On my way to work this morning I was listening to one of the local talk radio programs. As has been the case for the last several months, the subject changed to a discussion about Bill Cosby. Inevitably, although in this instance it was a rather unique take, there was a joke made about Pudding Pops. It is one of those things that is both funny and stomach churning at the same time. However, it got me thinking about a few simple phrases that we might say during the day that can be taken in a completely different way depending on the person with whom you are having a conversation.

Talking to someone about how you remember Pudding Pops is one thing, mention Bill Cosby’s name and you just feel dirty. This doesn’t just apply to the recent headlines, in such a politically correct world, an innocent statement can be taken completely out of context. At time, innocuous moments need to be handled with kid gloves simply because someone might be offended even though what is said has nothing to do with race, gender, orientation, etc. The following are three examples of the things that I have heard said at the office.

This time of year it is pretty common for my colleagues to go on vacation. For most this usually means a trip to the beach where they spend at least some of the time laying on the sand and getting a tan. When they return to the office someone inevitably makes the statement “you’re really dark.” This comment makes perfect sense given the context and the person to whom they are speaking. However, for those without a means to censor themselves, this could easily be seen as a comment regarding race.

We have also had a lot of people come to the office lately for interviews. It is a process for sure. We have had a huge variety of people walk through the doors with different experiences and backgrounds. In one instance I recall one of these interviewees make a comment regarding one of my colleagues… they are really short. At this point, the person making the comment had only seen her back. This prompted their immediate ‘oh crap’ face followed by the question, “she’s not Asian, right?” Yep, a comment with little meaning behind it beyond an observation turned into a potential instance of racial profiling in about half a second.   

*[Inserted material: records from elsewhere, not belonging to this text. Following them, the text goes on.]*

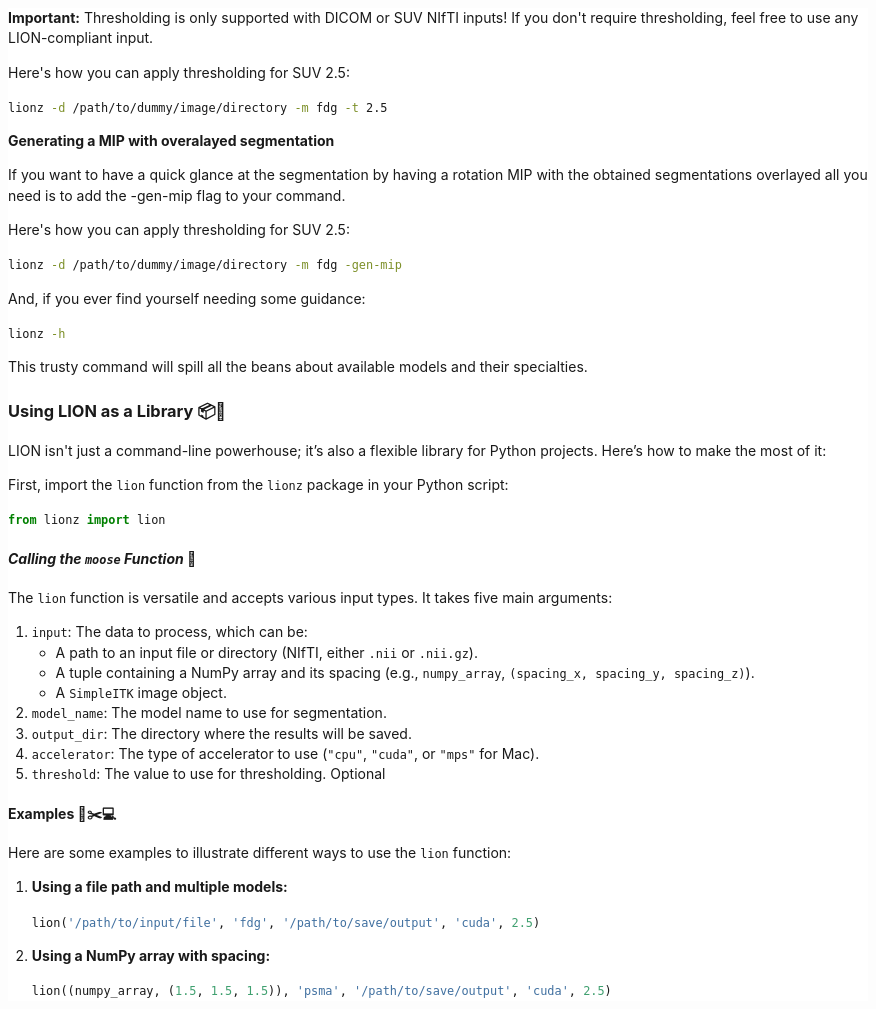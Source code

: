 **Important:** Thresholding is only supported with DICOM or SUV NIfTI inputs! If you don't require thresholding, feel free to use any LION-compliant input.

Here's how you can apply thresholding for SUV 2.5:
```bash
lionz -d /path/to/dummy/image/directory -m fdg -t 2.5
```
**Generating a MIP with overalayed segmentation**

If you want to have a quick glance at the segmentation by having a rotation MIP with the obtained segmentations overlayed all you need is to add the -gen-mip flag to your command.

Here's how you can apply thresholding for SUV 2.5:
```bash
lionz -d /path/to/dummy/image/directory -m fdg -gen-mip
```
And, if you ever find yourself needing some guidance:
```bash
lionz -h
```
This trusty command will spill all the beans about available models and their specialties.

### Using LION as a Library 📦🐍

LION isn't just a command-line powerhouse; it’s also a flexible library for Python projects. Here’s how to make the most of it:

First, import the `lion` function from the `lionz` package in your Python script:

 ```python
from lionz import lion
 ```

#### *Calling the `moose` Function* 🦌

The `lion` function is versatile and accepts various input types. It takes five main arguments:

1. `input`: The data to process, which can be:
   - A path to an input file or directory (NIfTI, either `.nii` or `.nii.gz`).
   - A tuple containing a NumPy array and its spacing (e.g., `numpy_array`, `(spacing_x, spacing_y, spacing_z)`).
   - A `SimpleITK` image object.
2. `model_name`: The model name to use for segmentation.
3. `output_dir`: The directory where the results will be saved.
4. `accelerator`: The type of accelerator to use (`"cpu"`, `"cuda"`, or `"mps"` for Mac).
5. `threshold`: The value to use for thresholding. Optional

#### Examples 📂✂️💻

Here are some examples to illustrate different ways to use the `lion` function:

1. **Using a file path and multiple models:**
    ```python
    lion('/path/to/input/file', 'fdg', '/path/to/save/output', 'cuda', 2.5)
    ```

2. **Using a NumPy array with spacing:**
    ```python
    lion((numpy_array, (1.5, 1.5, 1.5)), 'psma', '/path/to/save/output', 'cuda', 2.5)
    ```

The last example caught all of us off guard. There is someone we work with called Richard. He is a man that enjoys traveling. There is also a second person we work with by the same name. After a quick call with the one that enjoys traveling about his recent excursions, someone made the comment “That Dick has been all over the place.” It took a second but we all ended up laughing about the double entendre. At the same time, we recalled one of our previous coworkers that would have definitely been offended… good thing she wasn’t there. Generally speaking, I guess it is also a good thing that Bill Cosby’s first name isn’t Richard!